Rate limiter queues expose a shutdown({ drainTimeoutMs, reason }) method that gracefully rejects pending requests during process termination.

Express:

const limiter = expressQueuedRateLimiter({ maxRequests: 10, windowMs: 60_000 });
app.use(limiter);

process.on('SIGTERM', async () => {
  const result = await limiter.queue.shutdown({ drainTimeoutMs: 10_000 });
  console.log(`Queue drained: ${result.drained}, rejected: ${result.rejected}`);
  await server.close();
});

Fastify:

Fastify's onClose hook automatically calls queue.shutdown() when the server closes. No manual wiring needed.

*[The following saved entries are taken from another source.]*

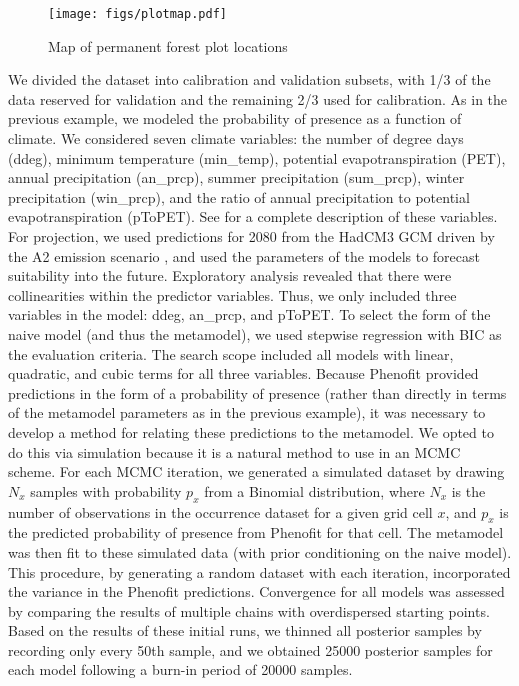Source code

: \documentclass[11pt]{article}
\begin{document}
\begin{figure}[t]
\texttt{[image: figs/plotmap.pdf]}
\caption{Map of permanent forest plot locations}
\label{fig:plotmap}
\end{figure}

We divided the dataset into calibration and validation subsets, with 1/3 of the data reserved for validation and the remaining 2/3 used for calibration.
As in the previous example, we modeled the probability of presence as a function of climate.
We considered seven climate variables: the number of degree days (ddeg), minimum temperature (min\_temp), potential evapotranspiration (PET), annual precipitation (an\_prcp), summer precipitation (sum\_prcp), winter precipitation (win\_prcp), and the ratio of annual precipitation to potential evapotranspiration (pToPET).
See \citet{Morin2009} for a complete description of these variables.
For projection, we used predictions for 2080 from the HadCM3 GCM \citep{Pope2000} driven by the A2 emission scenario \citep{Nakicenovic2000}, and used the parameters of the models to forecast suitability into the future.
Exploratory analysis revealed that there were collinearities within the predictor variables.
Thus, we only included three variables in the model: ddeg, an\_prcp, and pToPET.
To select the form of the naive model (and thus the metamodel), we used stepwise regression with BIC as the evaluation criteria.
The search scope included all models with linear, quadratic, and cubic terms for all three variables.
Because Phenofit provided predictions in the form of a probability of presence (rather than directly in terms of the metamodel parameters as in the previous example), it was necessary to develop a method for relating these predictions to the metamodel.
We opted to do this via simulation because it is a natural method to use in an MCMC scheme.
For each MCMC iteration, we generated a simulated dataset by drawing \(N_x\) samples with probability \(p_x\) from a Binomial distribution, where \(N_x\) is the number of observations in the occurrence dataset for a given grid cell \(x\), and \(p_x\) is the predicted probability of presence from Phenofit for that cell.
The metamodel was then fit to these simulated data (with prior conditioning on the naive model).
This procedure, by generating a random dataset with each iteration, incorporated the variance in the Phenofit predictions.
Convergence for all models was assessed by comparing the results of multiple chains with overdispersed starting points.
Based on the results of these initial runs, we thinned all posterior samples by recording only every 50th sample, and we obtained 25000 posterior samples for each model following a burn-in period of 20000 samples.

\renewcommand\refname{Literature Cited}
{}

\end{document}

await app.register(fastifyQueuedRateLimiter, {
  maxRequests: 10,
  windowMs: 60_000,
});
// queue is drained automatically on app.close()

Hono:

import { Hono } from 'hono';
import { queuedRateLimiter } from 'ratelimit-flex/hono';

const app = new Hono();
const limiter = queuedRateLimiter({ maxRequests: 10, windowMs: 60_000 });
app.use('*', limiter);

// On Cloudflare Workers, there's no process shutdown — the queue drains
// when the worker instance is evicted. On Node/Bun, call shutdown manually:
process.on('SIGTERM', async () => {
  await limiter.queue.shutdown({ drainTimeoutMs: 5_000 });
});

Requests rejected during shutdown receive a 503 Service Unavailable response with Retry-After: 10. Clients should retry. The error code on the thrown ShutdownError is E_RATELIMIT_SHUTDOWN.

Outbound API throttling:

import { createRateLimiterQueue } from 'ratelimit-flex';

const githubQueue = createRateLimiterQueue({
  maxRequests: 30,
  windowMs: 60_000,
  maxQueueSize: 200,
});

await githubQueue.removeTokens('github-api');
const response = await fetch('https://api.github.com/repos/...');

Multi-key fairness: Prefer KeyedRateLimiterQueue (or one **RateLimiterQueue per logical key)—see Engine vs queued parity and [Multi-key patterns][doc-queuing].

Full documentation: See [docs/QUEUING.md][doc-queuing] for:

Multi-key patterns
Graceful shutdown
Store ownership
Advanced patterns (per-tenant, priority queuing)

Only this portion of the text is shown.